PRESIDENT'S ESSAY
Covenanted Hope
POSTED
September 14, 2020

"Without a concept of the covenant," writes Douglas Knight (Covenant and Hope, 217-220), "we are left with man baffled by the world and by his neighbor, and unwilling to commit himself to the disciplines by which he could develop relationships with him."

Every society requires two intra-human covenants, one that "holds together the present generation" and the other between the present generation and the future. When we give up the idea of covenant, we no longer have reason to look beyond the present. Without covenant, our present selves don't have the will to "make concessions to our future selves, much less be willing to regard children as any form of a second self."

At the heart of the human covenant is marriage: "Man is a covenanted being because humanity is not unisex, but sexed and so dual." In marriage, a man and a woman "recognizes the lasting uniqueness of this single other person." As a public institution, marriage recognizes the husband and wife as a new little society, "each as fundamental as society itself."

Like God's covenant with Israel, marriage has both exclusive and inclusive dimensions. The relation of husband and wife is exclusive, and only as such can it expand to bless society at large. Only as an exclusive relationship can it serve others outside; because husband and wife are have an unchangeable covenant with one another, marriage "recreates and renews society."

Marriage opens out to welcome children, and in this marriage is as essential to the inter-generational covenant as it is to the intra-generational covenant. Societies continue because we recognize "the present is not self-sufficient, but oriented towards a future out of its sight. The present must give itself away so that something other than itself can come into existence."

There can be generational continuity only if we are able to give ourselves and "to invest without immediate reward." A generation honors its obligations to preceding generations by passing on life and culture to our children, but this occurs only if we affirm that this culture and life is good.

Our orientation toward future generations is for the sake of future generations, but it's also necessary to our own well-being: "If we live as though there is only this present, and deny existence to that new generation who could give us the affirmation that we seek, we are our own enemies." We live now "in such a way that the long-term can emerge, for if we live as thought nothing will come after us, our present life will have no value." In Robert Spaemann's words, "Only the affirmation of the future perfect makes the present tense fully real."

This "prospect of new generations to come" is the essence of hope. It directs hope beyond the immediate now toward a future reward. As we lose confidence in the future, we become reluctant to "receive our reward in the long-term and implicit currency of recognition by our contemporaries." We look for more immediate recognition in the currency of money. Mammon, Knight implies, is the reigning God of a future-less, and therefore hopeless people.

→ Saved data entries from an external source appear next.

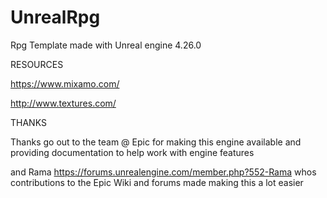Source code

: # UnrealRpg
Rpg Template made with Unreal engine 4.26.0

RESOURCES

https://www.mixamo.com/

http://www.textures.com/

THANKS

Thanks go out to the team @ Epic for making this engine available and providing documentation to help work with engine features

and Rama https://forums.unrealengine.com/member.php?552-Rama
whos contributions to the Epic Wiki and forums made making this a lot easier
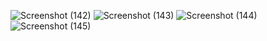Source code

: ![Screenshot (142)](https://user-images.githubusercontent.com/70106798/168814171-25c20794-ac9e-46b7-a346-2b0ff0ff4e5d.png)
![Screenshot (143)](https://user-images.githubusercontent.com/70106798/168814195-70f2f5df-54d7-4b68-bef0-7f82b902d4e3.png)
![Screenshot (144)](https://user-images.githubusercontent.com/70106798/168814199-6190dbc7-7c10-4793-800e-f7500e1f1d3b.png)
![Screenshot (145)](https://user-images.githubusercontent.com/70106798/168814215-2f728329-e744-4594-a54b-90ccfaa15067.png)
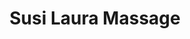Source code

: ---
title: "Susi Laura Massage"
url: /ridgefield/susi-laura-massage-prospect-street/
shop: massage
---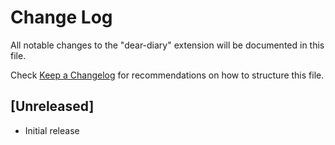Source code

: # Change Log

All notable changes to the "dear-diary" extension will be documented in this file.

Check [Keep a Changelog](http://keepachangelog.com/) for recommendations on how to structure this file.

## [Unreleased]

- Initial release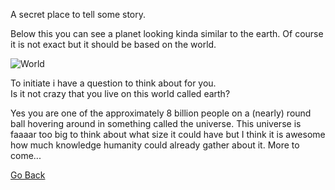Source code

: A secret place to tell some story.  

Below this you can see a planet looking kinda similar to the earth. Of course it is not exact but it should be based on the world.

![World](/wiki/assets/general/main/world.gif)

To initiate i have a question to think about for you.  
Is it not crazy that you live on this world called earth?  

Yes you are one of the approximately 8 billion people on a (nearly) round ball hovering around in something called the universe.
This universe is faaaar too big to think about what size it could have but I think it is awesome how much knowledge humanity could already gather about it.
More to come...

[Go Back](../index.md)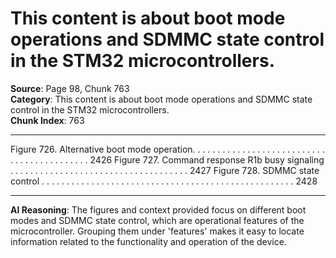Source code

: # This content is about boot mode operations and SDMMC state control in the STM32 microcontrollers.

**Source**: Page 98, Chunk 763  
**Category**: This content is about boot mode operations and SDMMC state control in the STM32 microcontrollers.  
**Chunk Index**: 763

---

Figure 726. Alternative boot mode operation. . . . . . . . . . . . . . . . . . . . . . . . . . . . . . . . . . . . . . . . . . . 2426
Figure 727. Command response R1b busy signaling . . . . . . . . . . . . . . . . . . . . . . . . . . . . . . . . . . . . 2427
Figure 728. SDMMC state control . . . . . . . . . . . . . . . . . . . . . . . . . . . . . . . . . . . . . . . . . . . . . . . . . . . 2428

---

**AI Reasoning**: The figures and context provided focus on different boot modes and SDMMC state control, which are operational features of the microcontroller. Grouping them under 'features' makes it easy to locate information related to the functionality and operation of the device.
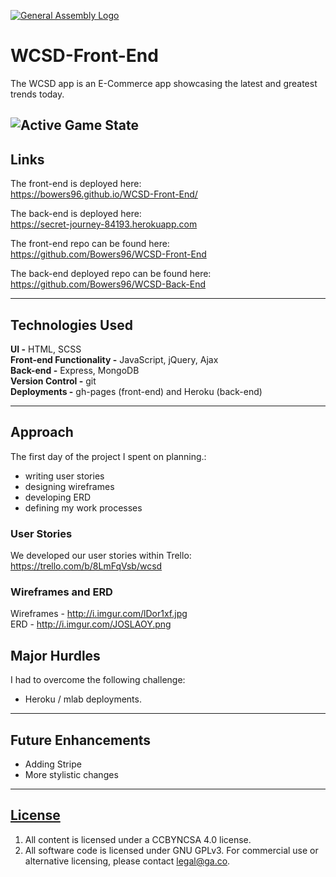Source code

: [![General Assembly Logo](https://camo.githubusercontent.com/1a91b05b8f4d44b5bbfb83abac2b0996d8e26c92/687474703a2f2f692e696d6775722e636f6d2f6b6538555354712e706e67)](https://generalassemb.ly/education/web-development-immersive)

# WCSD-Front-End

The WCSD app is an E-Commerce app showcasing the latest and greatest trends today.

![Active Game State](http://i.imgur.com/vwsVABE.png)
---

## Links

The front-end is deployed here:<br>
https://bowers96.github.io/WCSD-Front-End/

The back-end is deployed here:<br>
https://secret-journey-84193.herokuapp.com

The front-end repo can be found here:<br>
https://github.com/Bowers96/WCSD-Front-End

The back-end deployed repo can be found here:<br>
https://github.com/Bowers96/WCSD-Back-End

---

## Technologies Used
**UI -** HTML, SCSS<br>
**Front-end Functionality -** JavaScript, jQuery, Ajax <br>
**Back-end -** Express, MongoDB <br>
**Version Control -** git <br>
**Deployments -** gh-pages (front-end) and Heroku (back-end)

---

## Approach
The first day of the project I spent on planning.:
- writing user stories
- designing wireframes
- developing ERD
- defining my work processes

### User Stories
We developed our user stories within Trello:<br>
https://trello.com/b/8LmFqVsb/wcsd

### Wireframes and ERD
Wireframes - http://i.imgur.com/lDor1xf.jpg  <br>
ERD - http://i.imgur.com/JOSLAOY.png

## Major Hurdles
I had to overcome the following challenge:
- Heroku / mlab deployments.

---

## Future Enhancements
- Adding Stripe
- More stylistic changes


---

## [License](LICENSE)

1.  All content is licensed under a CC­BY­NC­SA 4.0 license.
1.  All software code is licensed under GNU GPLv3. For commercial use or
    alternative licensing, please contact legal@ga.co.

Money, in turn, cancels debts and concludes relationships. We don't feel or have any obligation of a long-term relationship with the Walmart checker (who is probably a machine anyway). Money is, to this degree, a solvent of covenanted relationships. As it dissolves covenanted relationships, "the market and state expand to fill the gap." More generally, when we don't sustain our covenants, "we become dependents of that other covenant that we have not entered freely, the state."

Knight's discussion of the intra- and inter-generational covenants highlights the depths of our cultural decay. The intragenerational covenant depends on the recognition of sexual difference and the durability of marriage; but we don't recognize sexual difference, more and more of us don't get married, and many marriages end. We have a future only if we have children, but we've stopped having children.

Hope sustains the human covenant; the human covenant sustains hope. We've lost both.

As Knight knows, the human covenants cannot be sustained outside the context of God's covenants with His people. Hope is sustained only by a "metaphysics of promise, or an eschatological ontology," the confidence that the world is the communion it was created to be, because it will be that communion, that Bride.

And in the midst of a hopeless world, the church is called to be the church, what Israel was called to be, the community of hope. We are called to live in the confidence that our assembly at the throne of God is the future of creation because it already embodies that future.